すでに源泉を三つ備え、河口湖畔に並ぶ34の施設に町が地下パイプで供給している。だが、町内に約800あるとされる宿泊施設のうち、独自に温泉を引いているのは一部に限られ、大半は「温泉宿」ではない。
こうしたなか、町は昨年11月に湖南岸の小立地区で掘削を開始。今年7月、地下1500メートルまで掘り進めたところ、水温38度の源泉が見つかった。町はポンプなどを整備し、すでに温泉がある施設を含め、希望する施設にタンクローリーで運ぶなどする。町水道課は「安定的に供給していきたい」としている。
町内ではグランピング施設やキャンプ場のオープンも相次いでおり、観光客数はコロナ禍後に回復。

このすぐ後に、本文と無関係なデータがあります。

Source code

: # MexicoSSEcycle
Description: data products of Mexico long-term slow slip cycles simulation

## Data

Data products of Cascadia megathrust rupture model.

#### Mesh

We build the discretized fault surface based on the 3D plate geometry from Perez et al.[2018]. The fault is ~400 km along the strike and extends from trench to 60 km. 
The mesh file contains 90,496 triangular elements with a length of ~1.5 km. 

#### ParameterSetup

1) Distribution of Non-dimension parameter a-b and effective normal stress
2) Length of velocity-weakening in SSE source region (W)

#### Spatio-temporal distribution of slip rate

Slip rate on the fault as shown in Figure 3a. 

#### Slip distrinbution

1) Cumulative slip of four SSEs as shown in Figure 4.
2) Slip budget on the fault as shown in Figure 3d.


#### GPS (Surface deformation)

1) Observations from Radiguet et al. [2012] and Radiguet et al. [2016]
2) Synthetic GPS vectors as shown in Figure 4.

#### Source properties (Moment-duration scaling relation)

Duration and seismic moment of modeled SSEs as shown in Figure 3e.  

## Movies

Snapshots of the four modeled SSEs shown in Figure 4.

昨年は352万人と前年の4割増となった。
温泉地のPRは官民で行っており、富士急行線の河口湖駅は2020年、副駅名が「富士河口湖温泉郷」となった。町観光連盟の担当者は「富士山に温泉をくっつければ『最強』になる」と期待を込める。町内で温泉ホテルを経営する山下茂さん(81)も「外国人観光客にも注目されている今がチャンス。富士山の眺望を生かした温泉をPRし、固定客を増やすことが大切だ」と話している。